One of the more innovative attempts to power the future comes in the form of the SolaRoad; a pathway embedded with solar panels, protected with multiple layers of glass, silicon rubber and concrete.
The company set up a 70-metre test track near the town of Krommenie in Amsterdam.
In just a few months, it has generated over 3,000 kilowatt-hours, or “enough to provide a single-person household with electricity for a year”, reports say.
The reading of 70 kwh per square metre of solar road per year is what the designers predicted would be an “upper limit” of its capability.
The roads feature cheap, mass-produced solar panels, covered with layers of coating to prevent slippage.
The current version can support vehicles of up to 12 metric tonnes, enough for most normal cars but not quite enough to be rated for heavier vehicles like trucks and buses.
But while savings start almost immediately the 70-metre test track cost roughly $US3.7 million, paid for largely by the local government.
The tests revealed one new risk, as the anti-slip coating began to peel away due to long-term sun exposure and temperature fluctuations.
Researchers have told reporters that they are already at work on an improved version.
“Solar panels on roofs are designed to have a lifetime, which is typically 20 to 25 years,” says company spokesman Dr.
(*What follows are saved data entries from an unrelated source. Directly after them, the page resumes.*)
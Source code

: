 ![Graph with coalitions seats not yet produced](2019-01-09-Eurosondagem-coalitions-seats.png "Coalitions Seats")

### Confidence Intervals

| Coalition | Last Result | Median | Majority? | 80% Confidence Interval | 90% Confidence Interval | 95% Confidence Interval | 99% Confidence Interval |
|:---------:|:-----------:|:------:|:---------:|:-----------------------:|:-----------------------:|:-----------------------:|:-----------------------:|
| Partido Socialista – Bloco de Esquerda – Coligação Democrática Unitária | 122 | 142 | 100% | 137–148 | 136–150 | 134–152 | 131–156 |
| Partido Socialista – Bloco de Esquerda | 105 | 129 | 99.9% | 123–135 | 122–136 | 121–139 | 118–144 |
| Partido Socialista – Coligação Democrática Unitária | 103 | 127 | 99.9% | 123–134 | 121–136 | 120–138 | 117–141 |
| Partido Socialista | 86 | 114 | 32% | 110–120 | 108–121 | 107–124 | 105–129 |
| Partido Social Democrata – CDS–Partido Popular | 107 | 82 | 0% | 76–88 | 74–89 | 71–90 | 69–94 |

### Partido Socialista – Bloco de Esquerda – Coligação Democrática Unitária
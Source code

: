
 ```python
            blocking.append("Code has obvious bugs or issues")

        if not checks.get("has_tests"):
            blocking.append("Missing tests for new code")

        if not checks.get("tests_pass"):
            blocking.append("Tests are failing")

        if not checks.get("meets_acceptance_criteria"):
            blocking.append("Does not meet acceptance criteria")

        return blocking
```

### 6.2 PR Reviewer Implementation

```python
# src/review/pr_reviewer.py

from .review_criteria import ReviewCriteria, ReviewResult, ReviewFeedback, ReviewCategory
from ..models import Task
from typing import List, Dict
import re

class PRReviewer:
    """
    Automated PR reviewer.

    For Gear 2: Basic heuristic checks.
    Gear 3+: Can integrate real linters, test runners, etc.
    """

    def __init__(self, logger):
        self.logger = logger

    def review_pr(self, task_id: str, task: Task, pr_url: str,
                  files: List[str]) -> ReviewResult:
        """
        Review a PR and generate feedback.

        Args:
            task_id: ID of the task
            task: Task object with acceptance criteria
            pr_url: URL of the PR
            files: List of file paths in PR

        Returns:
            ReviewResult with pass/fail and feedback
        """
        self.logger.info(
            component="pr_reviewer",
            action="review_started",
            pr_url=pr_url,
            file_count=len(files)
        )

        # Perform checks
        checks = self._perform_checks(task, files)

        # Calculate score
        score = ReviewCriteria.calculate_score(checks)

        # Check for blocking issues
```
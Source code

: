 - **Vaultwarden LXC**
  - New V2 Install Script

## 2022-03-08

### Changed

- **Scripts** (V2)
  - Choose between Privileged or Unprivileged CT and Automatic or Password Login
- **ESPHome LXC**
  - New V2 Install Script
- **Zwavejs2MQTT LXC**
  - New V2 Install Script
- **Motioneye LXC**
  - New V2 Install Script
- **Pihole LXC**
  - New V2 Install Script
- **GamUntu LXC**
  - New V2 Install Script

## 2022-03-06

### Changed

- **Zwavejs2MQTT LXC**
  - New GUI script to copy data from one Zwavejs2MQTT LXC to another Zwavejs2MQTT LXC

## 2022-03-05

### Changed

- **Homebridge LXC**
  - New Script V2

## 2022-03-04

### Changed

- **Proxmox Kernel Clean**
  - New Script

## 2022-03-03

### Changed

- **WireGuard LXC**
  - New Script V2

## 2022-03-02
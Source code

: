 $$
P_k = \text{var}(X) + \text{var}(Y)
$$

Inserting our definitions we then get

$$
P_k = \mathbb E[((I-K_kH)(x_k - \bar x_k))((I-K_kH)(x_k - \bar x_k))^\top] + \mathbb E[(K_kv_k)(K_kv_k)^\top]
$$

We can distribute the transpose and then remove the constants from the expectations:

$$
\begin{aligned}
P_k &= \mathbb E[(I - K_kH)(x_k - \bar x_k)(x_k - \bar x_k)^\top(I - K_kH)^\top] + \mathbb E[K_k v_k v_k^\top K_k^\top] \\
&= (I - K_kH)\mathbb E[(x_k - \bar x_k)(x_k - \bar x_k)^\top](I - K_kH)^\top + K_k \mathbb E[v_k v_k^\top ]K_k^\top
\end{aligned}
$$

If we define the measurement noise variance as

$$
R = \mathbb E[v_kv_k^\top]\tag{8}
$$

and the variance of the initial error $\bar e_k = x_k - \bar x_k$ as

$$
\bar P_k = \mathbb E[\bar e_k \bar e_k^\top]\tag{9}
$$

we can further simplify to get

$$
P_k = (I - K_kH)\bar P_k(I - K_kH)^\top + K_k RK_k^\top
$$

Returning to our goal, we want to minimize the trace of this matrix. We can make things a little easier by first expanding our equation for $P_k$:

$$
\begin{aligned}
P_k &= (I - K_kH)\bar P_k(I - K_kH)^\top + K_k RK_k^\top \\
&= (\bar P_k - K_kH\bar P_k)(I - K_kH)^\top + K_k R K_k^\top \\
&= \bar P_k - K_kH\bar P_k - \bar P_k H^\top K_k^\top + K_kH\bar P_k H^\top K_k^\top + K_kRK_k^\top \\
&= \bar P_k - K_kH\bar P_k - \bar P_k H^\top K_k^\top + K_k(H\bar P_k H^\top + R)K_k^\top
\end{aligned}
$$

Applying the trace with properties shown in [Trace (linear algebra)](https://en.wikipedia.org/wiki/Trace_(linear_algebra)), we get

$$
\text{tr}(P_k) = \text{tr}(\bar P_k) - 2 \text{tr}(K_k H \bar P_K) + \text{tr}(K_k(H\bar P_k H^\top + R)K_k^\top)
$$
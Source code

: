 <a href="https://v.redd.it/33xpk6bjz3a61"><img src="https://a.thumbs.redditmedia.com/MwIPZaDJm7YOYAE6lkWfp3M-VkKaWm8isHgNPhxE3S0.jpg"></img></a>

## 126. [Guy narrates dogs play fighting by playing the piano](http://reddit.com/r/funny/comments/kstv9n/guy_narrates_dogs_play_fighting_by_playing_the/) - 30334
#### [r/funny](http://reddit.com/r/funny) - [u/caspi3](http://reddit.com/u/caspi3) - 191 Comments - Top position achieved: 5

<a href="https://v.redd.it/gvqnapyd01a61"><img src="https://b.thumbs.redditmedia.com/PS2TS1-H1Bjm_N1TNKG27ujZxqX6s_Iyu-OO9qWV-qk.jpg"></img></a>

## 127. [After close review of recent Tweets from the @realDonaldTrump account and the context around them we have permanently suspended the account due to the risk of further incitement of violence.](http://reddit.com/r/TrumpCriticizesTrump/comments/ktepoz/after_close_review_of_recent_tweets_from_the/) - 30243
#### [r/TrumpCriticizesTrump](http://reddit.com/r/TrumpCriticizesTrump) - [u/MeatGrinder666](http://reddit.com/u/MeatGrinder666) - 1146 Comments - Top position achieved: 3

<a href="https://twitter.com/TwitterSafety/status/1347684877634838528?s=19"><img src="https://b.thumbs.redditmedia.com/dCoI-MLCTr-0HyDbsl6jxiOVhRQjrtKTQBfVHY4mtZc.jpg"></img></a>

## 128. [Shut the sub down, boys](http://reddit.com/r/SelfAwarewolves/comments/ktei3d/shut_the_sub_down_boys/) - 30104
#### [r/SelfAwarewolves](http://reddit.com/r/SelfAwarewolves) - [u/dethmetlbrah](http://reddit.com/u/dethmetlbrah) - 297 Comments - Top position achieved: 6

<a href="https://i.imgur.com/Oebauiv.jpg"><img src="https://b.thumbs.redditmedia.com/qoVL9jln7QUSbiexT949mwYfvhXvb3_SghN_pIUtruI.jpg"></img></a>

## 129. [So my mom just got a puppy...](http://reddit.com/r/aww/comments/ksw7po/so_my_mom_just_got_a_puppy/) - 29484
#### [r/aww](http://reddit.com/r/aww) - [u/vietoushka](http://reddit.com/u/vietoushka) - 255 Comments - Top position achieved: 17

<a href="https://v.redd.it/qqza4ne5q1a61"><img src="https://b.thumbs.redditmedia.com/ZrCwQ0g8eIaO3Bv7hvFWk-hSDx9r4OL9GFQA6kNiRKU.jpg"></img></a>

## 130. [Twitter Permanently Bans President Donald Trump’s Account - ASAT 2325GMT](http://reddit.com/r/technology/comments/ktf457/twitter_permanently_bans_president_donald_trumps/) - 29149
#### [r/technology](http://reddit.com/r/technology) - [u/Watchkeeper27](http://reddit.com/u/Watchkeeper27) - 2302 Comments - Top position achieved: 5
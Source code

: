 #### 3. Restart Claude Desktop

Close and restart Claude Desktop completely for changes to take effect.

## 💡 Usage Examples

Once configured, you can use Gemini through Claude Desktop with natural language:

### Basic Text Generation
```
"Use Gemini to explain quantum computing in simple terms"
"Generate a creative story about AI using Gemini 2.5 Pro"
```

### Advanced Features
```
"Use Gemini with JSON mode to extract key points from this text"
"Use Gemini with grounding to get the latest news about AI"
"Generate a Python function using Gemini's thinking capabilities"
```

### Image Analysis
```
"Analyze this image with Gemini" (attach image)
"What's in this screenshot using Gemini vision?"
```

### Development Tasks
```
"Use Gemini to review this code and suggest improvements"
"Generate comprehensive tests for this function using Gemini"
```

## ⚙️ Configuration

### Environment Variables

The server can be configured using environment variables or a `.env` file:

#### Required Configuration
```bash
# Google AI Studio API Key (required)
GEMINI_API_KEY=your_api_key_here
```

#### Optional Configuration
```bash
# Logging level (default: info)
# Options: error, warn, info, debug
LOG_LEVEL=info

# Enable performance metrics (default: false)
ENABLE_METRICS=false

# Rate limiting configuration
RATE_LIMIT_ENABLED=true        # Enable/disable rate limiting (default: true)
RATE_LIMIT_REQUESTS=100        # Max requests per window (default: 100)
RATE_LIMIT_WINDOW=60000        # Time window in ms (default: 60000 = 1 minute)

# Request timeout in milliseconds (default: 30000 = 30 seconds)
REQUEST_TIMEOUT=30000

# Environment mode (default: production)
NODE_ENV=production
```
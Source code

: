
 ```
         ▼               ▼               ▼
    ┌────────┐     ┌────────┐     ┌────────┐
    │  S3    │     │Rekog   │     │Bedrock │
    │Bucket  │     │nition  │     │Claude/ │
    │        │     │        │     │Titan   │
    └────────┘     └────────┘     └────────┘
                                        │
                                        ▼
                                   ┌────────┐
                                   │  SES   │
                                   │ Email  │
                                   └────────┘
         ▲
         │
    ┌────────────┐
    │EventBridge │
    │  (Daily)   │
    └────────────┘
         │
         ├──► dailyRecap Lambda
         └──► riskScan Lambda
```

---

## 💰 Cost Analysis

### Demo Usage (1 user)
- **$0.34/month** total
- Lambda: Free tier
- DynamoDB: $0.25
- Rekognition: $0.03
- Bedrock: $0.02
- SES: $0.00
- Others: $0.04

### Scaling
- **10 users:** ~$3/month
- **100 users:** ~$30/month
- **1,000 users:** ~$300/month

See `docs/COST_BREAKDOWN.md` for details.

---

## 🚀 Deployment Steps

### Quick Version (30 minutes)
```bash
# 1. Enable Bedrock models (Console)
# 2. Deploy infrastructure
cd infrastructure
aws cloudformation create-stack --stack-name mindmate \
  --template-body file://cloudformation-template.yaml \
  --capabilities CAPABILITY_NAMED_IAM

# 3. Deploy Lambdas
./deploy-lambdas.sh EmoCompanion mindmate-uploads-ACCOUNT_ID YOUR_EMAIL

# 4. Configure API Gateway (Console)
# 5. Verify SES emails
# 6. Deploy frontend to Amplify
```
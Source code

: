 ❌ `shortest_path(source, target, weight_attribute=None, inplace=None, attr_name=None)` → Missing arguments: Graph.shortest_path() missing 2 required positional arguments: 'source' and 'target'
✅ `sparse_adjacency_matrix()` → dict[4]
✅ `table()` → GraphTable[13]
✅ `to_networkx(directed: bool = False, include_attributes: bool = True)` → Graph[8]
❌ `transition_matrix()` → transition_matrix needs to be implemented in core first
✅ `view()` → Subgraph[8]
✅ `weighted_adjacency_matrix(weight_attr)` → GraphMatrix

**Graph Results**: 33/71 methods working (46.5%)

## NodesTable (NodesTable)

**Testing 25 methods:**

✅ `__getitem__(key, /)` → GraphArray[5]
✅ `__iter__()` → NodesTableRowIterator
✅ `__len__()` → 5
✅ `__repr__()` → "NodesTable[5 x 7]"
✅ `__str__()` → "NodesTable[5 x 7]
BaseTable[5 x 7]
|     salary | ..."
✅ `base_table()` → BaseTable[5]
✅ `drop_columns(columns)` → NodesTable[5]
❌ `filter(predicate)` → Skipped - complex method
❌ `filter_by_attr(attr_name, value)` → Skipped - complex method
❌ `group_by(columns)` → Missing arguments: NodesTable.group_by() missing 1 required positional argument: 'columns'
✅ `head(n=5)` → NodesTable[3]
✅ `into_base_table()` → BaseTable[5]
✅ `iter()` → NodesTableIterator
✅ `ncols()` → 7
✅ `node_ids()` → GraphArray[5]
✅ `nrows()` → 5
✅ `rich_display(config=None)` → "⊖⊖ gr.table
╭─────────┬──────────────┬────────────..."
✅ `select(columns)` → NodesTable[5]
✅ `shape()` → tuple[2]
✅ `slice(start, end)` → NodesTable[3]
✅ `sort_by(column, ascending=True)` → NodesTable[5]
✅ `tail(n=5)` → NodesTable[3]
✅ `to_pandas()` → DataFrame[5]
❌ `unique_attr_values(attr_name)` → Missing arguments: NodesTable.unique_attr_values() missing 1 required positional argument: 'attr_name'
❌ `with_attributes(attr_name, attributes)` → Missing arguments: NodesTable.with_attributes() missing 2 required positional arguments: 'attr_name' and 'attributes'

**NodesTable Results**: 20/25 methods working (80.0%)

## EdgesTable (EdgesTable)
Sten de Wit.
“This is the type of lifetime that we also want for these types of slabs.
“If you have a payback time of 15 years, then afterwards you also have some payback of the road itself so that makes the road cheaper in the end.”
Apart from the advantage of generating electricity locally, SolaRoads could eventually power embedded lights and sensors that “improve traffic management, or even allow automatic vehicle guidance,” de Wit said.